Important: Since the word field of a NODE is a string, the above string comparisons
should again use the strcmp function, described below. You cannot use the “<”, “==”, or “>” operators.
. Define a function insert_node which takes a string (again, a char *) as a parameter. It should create a new NODE whose word field points to the string (no copying needed) and – if root is not NULL – call rec_insert_node to insert the node into the tree
pointed to by root. If root is NULL, though, just set root to point to the new node.
. Define a recursive function print_tree that takes a NODE pointer r as a parameter and prints the word field in each node of the tree pointed to by r. The nodes should be
visited so that the strings are printed in sorted order. To have print_tree print the tree pointed to r, it should simply:
o check ifr is NULL. If so, return.

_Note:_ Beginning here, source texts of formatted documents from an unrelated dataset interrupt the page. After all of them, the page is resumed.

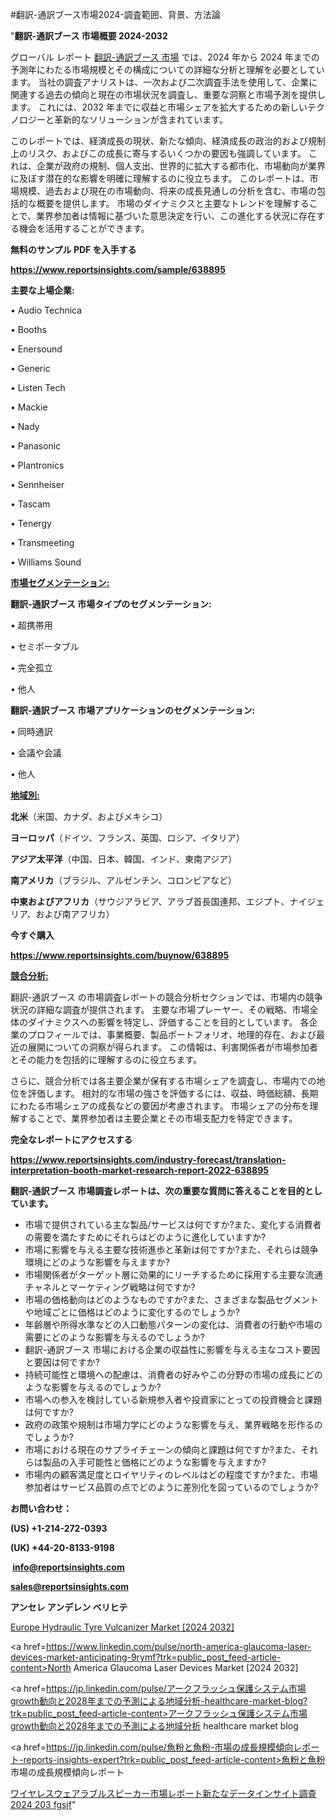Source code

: #翻訳-通訳ブース市場2024-調査範囲、背景、方法論

"<strong>翻訳-通訳ブース 市場概要 2024-2032</strong>

グローバル レポート <a href=https://www.reportsinsights.com/sample/638895>翻訳-通訳ブース 市場</a> では、2024 年から 2024 年までの予測年にわたる市場規模とその構成についての詳細な分析と理解を必要としています。 当社の調査アナリストは、一次および二次調査手法を使用して、企業に関連する過去の傾向と現在の市場状況を調査し、重要な洞察と市場予測を提供します。 これには、2032 年までに収益と市場シェアを拡大​​するための新しいテクノロジーと革新的なソリューションが含まれています。

このレポートでは、経済成長の現状、新たな傾向、経済成長の政治的および規制上のリスク、およびこの成長に寄与するいくつかの要因も強調しています。 これは、企業が政府の規制、個人支出、世界的に拡大する都市化、市場動向が業界に及ぼす潜在的な影響を明確に理解するのに役立ちます。 このレポートは、市場規模、過去および現在の市場動向、将来の成長見通しの分析を含む、市場の包括的な概要を提供します。 市場のダイナミクスと主要なトレンドを理解することで、業界参加者は情報に基づいた意思決定を行い、この進化する状況に存在する機会を活用することができます。

<strong><b>無料のサンプル PDF を入手する</b></strong>

<a href=https://www.reportsinsights.com/sample/638895><strong><u>https://www.reportsinsights.com/sample/638895</u></strong></a>

<strong>主要な上場企業:</strong>

• Audio Technica

• Booths

• Enersound

• Generic

• Listen Tech

• Mackie

• Nady

• Panasonic

• Plantronics

• Sennheiser

• Tascam

• Tenergy

• Transmeeting

• Williams Sound

<strong><u>市場セグメンテーション</u></strong><strong><u>:</u></strong>

<strong>翻訳-通訳ブース 市場タイプのセグメンテーション:</strong>

• 超携帯用

• セミポータブル

• 完全孤立

• 他人

<strong>翻訳-通訳ブース 市場アプリケーションのセグメンテーション:</strong>

• 同時通訳

• 会議や会議

• 他人

<strong><u>地域別</u></strong><strong><u>:</u></strong>

<strong>北米</strong>（米国、カナダ、およびメキシコ）

<strong>ヨーロッパ</strong>（ドイツ、フランス、英国、ロシア、イタリア）

<strong>アジア太平洋</strong>（中国、日本、韓国、インド、東南アジア）

<strong>南アメリカ</strong>（ブラジル、アルゼンチン、コロンビアなど）

<strong>中東およびアフリカ</strong>（サウジアラビア、アラブ首長国連邦、エジプト、ナイジェリア、および南アフリカ）

<strong>今すぐ購入</strong>

<a href=https://www.reportsinsights.com/buynow/638895><strong><u>https://www.reportsinsights.com/buynow/638895</u></strong></a>

<strong><u>競合分析:</u></strong>

翻訳-通訳ブース の市場調査レポートの競合分析セクションでは、市場内の競争状況の詳細な調査が提供されます。 主要な市場プレーヤー、その戦略、市場全体のダイナミクスへの影響を特定し、評価することを目的としています。 各企業のプロフィールでは、事業概要、製品ポートフォリオ、地理的存在、および最近の展開についての洞察が得られます。 この情報は、利害関係者が市場参加者とその能力を包括的に理解するのに役立ちます。

さらに、競合分析では各主要企業が保有する市場シェアを調査し、市場内での地位を評価します。 相対的な市場の強さを評価するには、収益、時価総額、長期にわたる市場シェアの成長などの要因が考慮されます。 市場シェアの分布を理解することで、業界参加者は主要企業とその市場支配力を特定できます。

<strong>完全なレポートにアクセスする</strong>

<a href=https://www.reportsinsights.com/industry-forecast/translation-interpretation-booth-market-research-report-2022-638895><strong><u><b>https://www.reportsinsights.com/industry-forecast/translation-interpretation-booth-market-research-report-2022-638895</b></u></strong></a>

<strong><b>翻訳-通訳ブース 市場調査レポートは、次の重要な質問に答えることを目的としています。</b></strong>
<ul>
  <li>市場で提供されている主な製品/サービスは何ですか?また、変化する消費者の需要を満たすためにそれらはどのように進化していますか?</li>
  <li>市場に影響を与える主要な技術進歩と革新は何ですか?また、それらは競争環境にどのような影響を与えますか?</li>
  <li>市場関係者がターゲット層に効果的にリーチするために採用する主要な流通チャネルとマーケティング戦略は何ですか?</li>
  <li>市場の価格動向はどのようなものですか?また、さまざまな製品セグメントや地域ごとに価格はどのように変化するのでしょうか?</li>
  <li>年齢層や所得水準などの人口動態パターンの変化は、消費者の行動や市場の需要にどのような影響を与えるのでしょうか?</li>
  <li>翻訳-通訳ブース 市場における企業の収益性に影響を与える主なコスト要因と要因は何ですか?</li>
  <li>持続可能性と環境への配慮は、消費者の好みやこの分野の市場の成長にどのような影響を与えるのでしょうか?</li>
  <li>市場への参入を検討している新規参入者や投資家にとっての投資機会と課題は何ですか?</li>
  <li>政府の政策や規制は市場力学にどのような影響を与え、業界戦略を形作るのでしょうか?</li>
  <li>市場における現在のサプライチェーンの傾向と課題は何ですか?また、それらは製品の入手可能性と価格にどのような影響を与えますか?</li>
  <li>市場内の顧客満足度とロイヤリティのレベルはどの程度ですか?また、市場参加者はサービス品質の点でどのように差別化を図っているのでしょうか?</li>
</ul>
<strong>お問い合わせ：</strong>

<strong>(US) +1-214-272-0393</strong>

<strong>(UK) +44-20-8133-9198</strong>

<strong> </strong><a href=info@reportsinsights.com><strong><u>info@reportsinsights.com</u></strong></a>

<a href=sales@reportsinsights.com><strong><u>sales@reportsinsights.com</u></strong></a>

<strong>アンセレ アンデレン ベリヒテ</strong>

<a href=https://www.linkedin.com/pulse/europe-hydraulic-tyre-vulcanizer-market-in-depth-i5kbf/>Europe Hydraulic Tyre Vulcanizer Market [2024 2032]</a>

<a href=https://www.linkedin.com/pulse/north-america-glaucoma-laser-devices-market-anticipating-9rymf?trk=public_post_feed-article-content>North America Glaucoma Laser Devices Market [2024 2032]</a>

<a href=https://jp.linkedin.com/pulse/アークフラッシュ保護システム市場growth動向と2028年までの予測による地域分析-healthcare-market-blog?trk=public_post_feed-article-content>アークフラッシュ保護システム市場growth動向と2028年までの予測による地域分析 healthcare market blog</a>

<a href=https://jp.linkedin.com/pulse/魚粉と魚粉-市場の成長規模傾向レポート-reports-insights-expert?trk=public_post_feed-article-content>魚粉と魚粉 市場の成長規模傾向レポート</a>

<a href=https://www.linkedin.com/pulse/ワイヤレスウェアラブルスピーカー市場レポート新たなデータインサイト調査2024-203-fgsjf/>ワイヤレスウェアラブルスピーカー市場レポート新たなデータインサイト調査2024 203 fgsjf</a>"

Otherwise:
. call print_tree recursively to print r’s left subtree,
. print the word field of r, using printf,
. call print_tree recursively to print r’s right subtree.
Step 7
Do the following:
. Modify tree.h so that the root variable, the insert_node function, and the print_tree function can be used outside of tree.c.
. Modify the hashing.c file so that it can access the items declared in tree.h.
. Modify the main function in hashing.c in the following ways:
o Comment out the call to print_hash_table(), since it is not needed anymore (it was only for debugging). Don’t delete the call, since you might need to go back and do more debugging.
o Write a loop that iterates over the elements of hashtable (where each element is a linked list), with a nested loop that iterates over each cell in the linked list and
calls insert_node on the string in the cell. In this way, insert_node is called on every string that was originally inserted into the hash table, so that now all of those strings are in the binary search tree that root points to.
o Call print_tree, passing root, so that the strings in the entire binary search tree are printed in sorted order.
Step 8
Compile your program in a shell by typing
gcc -o hashing hashing.c tree.c
and run your program in exactly the way specified by step 3 (using the dickens.txt file). The
output should show the words from dickens.txt, but with duplicates removed and in alphabetical order.
I have provided on Brightspace compiled versions of my solution to the assignment. The
executable files are called ben_macOS, ben_linux, and ben_cygwin.exe, to run on MacOS,
Linux, or Windows/Cygwin, respectively (Note: On Windows, download ben_cygwin.zip and unzip it – Brightspace won’t let me post a .exe file). This way, you can run to see if your
program is generating the same output as mine. Run my code by typing “ ./ben_version < dickens.txt”, where version is either macOS, linux, or cygwin.exe.
Step 9
When everything is working, upload hashing.c, tree.c, and tree.h to the course website.
Built-in String Functions in C
C provides numerous built-in functions for operating on strings. To use these functions, put
#include
at the top of any file in which the string functions are used. The three functions that you might find useful for this assignment are:
. strcpy(char *s1, char *s2): This copies the contents of s2 into s1, including the terminating 0.
. strlen(char *s): This returns the length of the string s, not including the terminating 0. For example, strlen("hello") returns 5.
. strcmp(char *s1, char *s2): This compares s1 and s2 using alphabetical order (like in a dictionary). The return value indicates one of three possibilities:
o If s1 is less than s2 (i.e., if s1 comes before s2 in a dictionary), then strcmp returns a negative number,
o if s1 is equal to s2 (i.e. the strings are identical), strcmp returns 0, and
o if s2 is greater than s1, strcmp returns a positive number.
For example, strcmp("hello", "goodbye") would return a positive number, since “hello” comes after “goodbye” in the dictionary. You cannot use “<”, “==”, or “>” to compare strings, since those would just compare the addresses in memory where the
strings reside.
If you need more information about these functions, just google them.